Matilda dodged through the mess and reached over to a pathetic looking bookshelf, which stored nothing but strange things other than a few overdue library books. There was an electric circuit model, and next to that sat what looked like an electrocuted teddy bear. The last of the lava from a science experiment was stinky with the putrid smell of vinegar. Next in line was a strange looking bundle wrapped in a glossy, silk scarf with a note which read, “WARNING!!! DO NOT SMELL.” Matilda grew curious and tried to pry it open. She frowned when a horrible stench came out of it. It was a purple glass vial labeled as “PROJECT 5 – WINE MAKING.” “Interesting,” she muttered under her breath.

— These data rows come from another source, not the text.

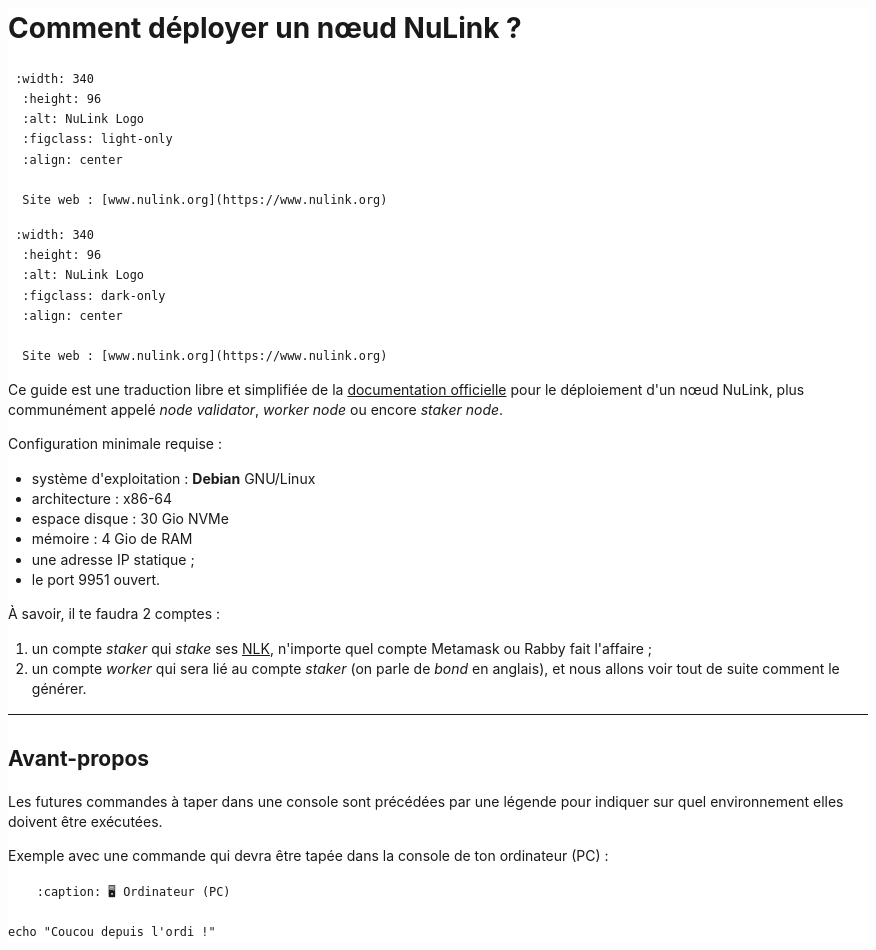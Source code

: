 # Comment déployer un nœud NuLink ?

```{figure} images/nulink-logo-light.svg
 :width: 340
  :height: 96
  :alt: NuLink Logo
  :figclass: light-only
  :align: center

  Site web : [www.nulink.org](https://www.nulink.org)
```

```{figure} images/nulink-logo-dark.svg
 :width: 340
  :height: 96
  :alt: NuLink Logo
  :figclass: dark-only
  :align: center

  Site web : [www.nulink.org](https://www.nulink.org)
```

Ce guide est une traduction libre et simplifiée de la [documentation officielle](https://docs.nulink.org/products/stakers/nulink_worker/) pour le déploiement d'un nœud NuLink, plus communément appelé *node validator*, *worker node* ou encore *staker node*.

Configuration minimale requise :

- système d'exploitation : **Debian** GNU/Linux
- architecture : x86-64
- espace disque : 30 Gio NVMe
- mémoire : 4 Gio de RAM
- une adresse IP statique ;
- le port 9951 ouvert.

À savoir, il te faudra 2 comptes :
1. un compte *staker* qui *stake* ses [NLK](https://testnet.bscscan.com/token/0x06a0f0fa38ae42b7b3c8698e987862afa58e90d9), n'importe quel compte Metamask ou Rabby fait l'affaire ;
2. un compte *worker* qui sera lié au compte *staker* (on parle de *bond* en anglais), et nous allons voir tout de suite comment le générer.

---

## Avant-propos

Les futures commandes à taper dans une console sont précédées par une légende pour indiquer sur quel environnement elles doivent être exécutées.

Exemple avec une commande qui devra être tapée dans la console de ton ordinateur (PC) :

```{code-block} shell
    :caption: 🖥️ Ordinateur (PC)

echo "Coucou depuis l'ordi !"
```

She fixed her gaze at the wall where a huge pin board hung, which was overcrowded with old clippings, featuring events that dated back to the last Olympics. A shiny red poster next to it caught her attention. It read “ATTENTION! YOUR MOM DOESN’T WORK HERE. PLEASE CLEAN UP YOUR OWN MESS.” “Poor mom,” she chuckled. “For whatever reason, the girl should’ve spent a little time tidying up the room,” she said in disappointment.

Suddenly unexpectedly, there came a voice from downstairs. “Matilda! Come down at once. You are late for the class.”

“Yes mom,” she said and quickly pulled down her school shorts and kicked it, making it whizz up to the ceiling and stick on to the fan sloppily. Then the “messy Matilda” pulled on a skirt and a shirt, which she yanked from the clothes pile on the floor, and thundered down the stairs.

“Ignoring all this, the room still does look pretty,” said Matilda. Some wishes always remain as a distant dream

 

THE END.

One comment

  1. Atreyi Anand /

    That was a very impressive write up, Samy. It was engrossing and captivating. The elements of humor and facetiousness were just perfect. Most of all, I am blown away by your precocious vocabulary. Through the course of reading this, the girl reminded me very much of someone I know.It took me a while to wrap my head around the fact that a ten year old wrote this excellent short story and when i asked who the writer was, my mom told me that you wrote it and that’s what shocked me the most. That’s when I realized who the character reminded me of 😉 The cherry on the top was definitely the last line. It warranted a big smile. We are extremely proud of you, Samy. I look forward to reading many more of your write ups.